Next / Previous / Contents / TCC Help System / NM Tech homepage

Abstract

Describes the Document Type Definition notation for describing the schema of an SGML or XML document type.

This publication is available in Web form and also as a PDF document. Please forward any comments to tcc-doc@nmt.edu.

Table of Contents

1. What is a DTD?
1.1. Definitions
2. Where does a DTD live?
2.1. Linking an XML file to an external DTD
2.2. Including the DTD inside your XML file
3. Types of DTD declarations
4. Element declarations
4.1. Declaring empty elements
4.2. Elements with text content only
4.3. Elements with mixed content
5. Attribute declarations
5.1. Tokenized attributes
5.2. Enumerated attributes
6. Declaring and using entities
6.1. General entities
6.2. Character entities
6.3. Parameter entities
6.4. Binary (non-parsed) entities
7. Notation declarations

1. What is a DTD?

The purpose of a Document Type Definition or DTD is to define the structure of a document encoded in XML (eXtended Markup Language).

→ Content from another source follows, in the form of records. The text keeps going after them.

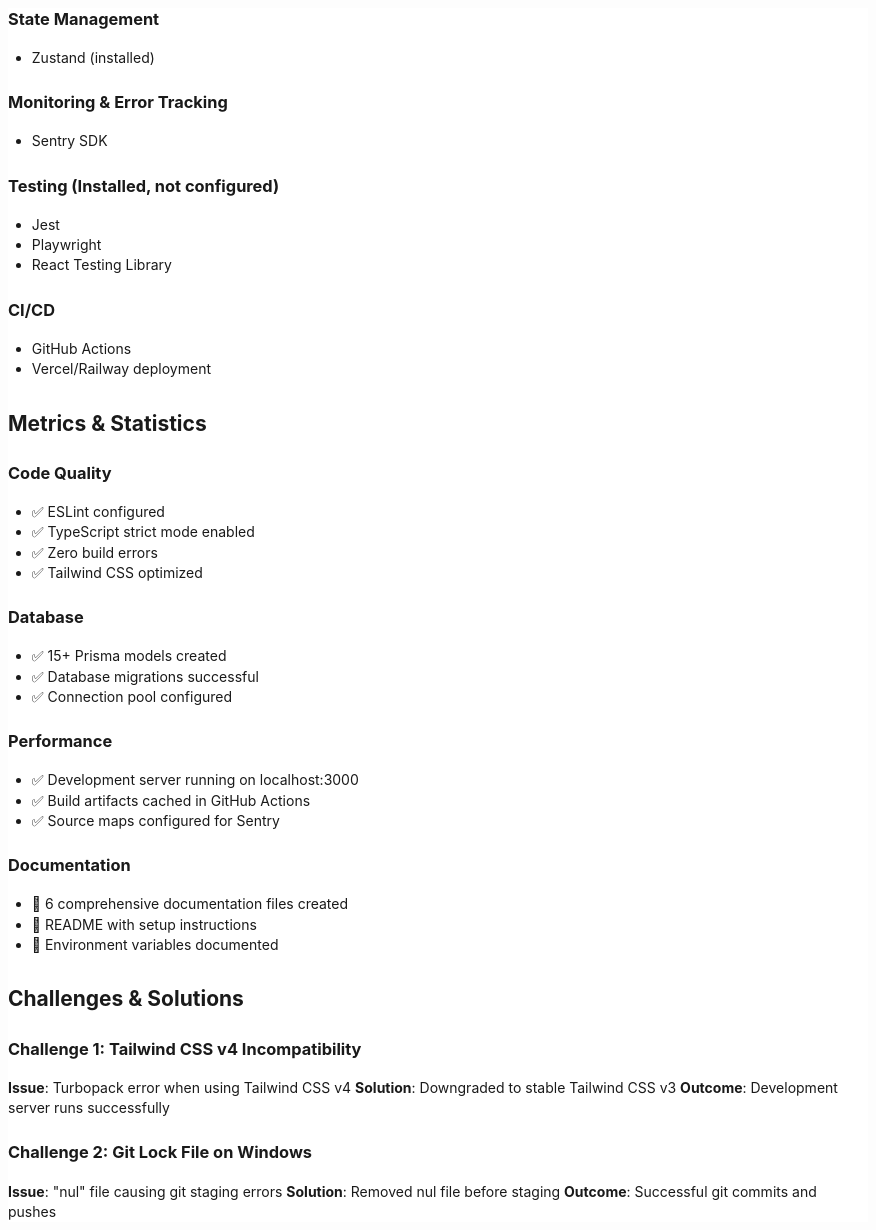 ### State Management
- Zustand (installed)

### Monitoring & Error Tracking
- Sentry SDK

### Testing (Installed, not configured)
- Jest
- Playwright
- React Testing Library

### CI/CD
- GitHub Actions
- Vercel/Railway deployment

## Metrics & Statistics

### Code Quality
- ✅ ESLint configured
- ✅ TypeScript strict mode enabled
- ✅ Zero build errors
- ✅ Tailwind CSS optimized

### Database
- ✅ 15+ Prisma models created
- ✅ Database migrations successful
- ✅ Connection pool configured

### Performance
- ✅ Development server running on localhost:3000
- ✅ Build artifacts cached in GitHub Actions
- ✅ Source maps configured for Sentry

### Documentation
- 📄 6 comprehensive documentation files created
- 📄 README with setup instructions
- 📄 Environment variables documented

## Challenges & Solutions

### Challenge 1: Tailwind CSS v4 Incompatibility
**Issue**: Turbopack error when using Tailwind CSS v4
**Solution**: Downgraded to stable Tailwind CSS v3
**Outcome**: Development server runs successfully

### Challenge 2: Git Lock File on Windows
**Issue**: "nul" file causing git staging errors
**Solution**: Removed nul file before staging
**Outcome**: Successful git commits and pushes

For introductory material about XML, see the XML help page.

It is possible to build and use files containing XML tags without ever defining what tags are legal. However, if you want to insure that files conform to a known structure, writing a DTD is the preferred method.

Two definitions:

  • A well-formed file is one that obeys the general XML rules for tags: tags must be properly nested, opening and closing tags must be balanced, and empty tags must end with '/>'.

  • A valid file is not only well-formed, but it must also conform to a publicly available DTD that specifies which tags it uses, what attributes those tags can contain, and which tags can occur inside which other tags, among other properties.

The advantage of a valid file is that its contents are more predictable for applications that want to process or present that file. The DTD insures that only certain tags can be used in certain places.

1.1. Definitions

We need to review some terminology before proceeding:

  • A proper XML name must start with a letter or underbar (_), with the rest letters, underbars, digits, or hyphen (-).

  • A tag is one of the XML constructs used to mark up documents. All tags start with a less-than symbol (<) and end with a greater-than symbol (>).

  • An element is a section of an XML document that acts as a unit. It may be either empty element, or it may have content.

  • An empty element consists of a single tag of the form

        <gi.../>

    Where gi is the tag type (or “generic identifier”), and the tag may include attributes. Note the slash before the closing “>”; this signifies an empty tag.

  • An opening tag begins a section of an XML document that ends with the corresponding closing tag. An opening tag has this form:

        <gi...>

    where gi is the tag type (or “generic identifier”), and the tag may include attributes. A closing tag has the form:

        </gi>
  • The content is everything between the opening tag and its corresponding closing tag. The content may be other elements or just plain text.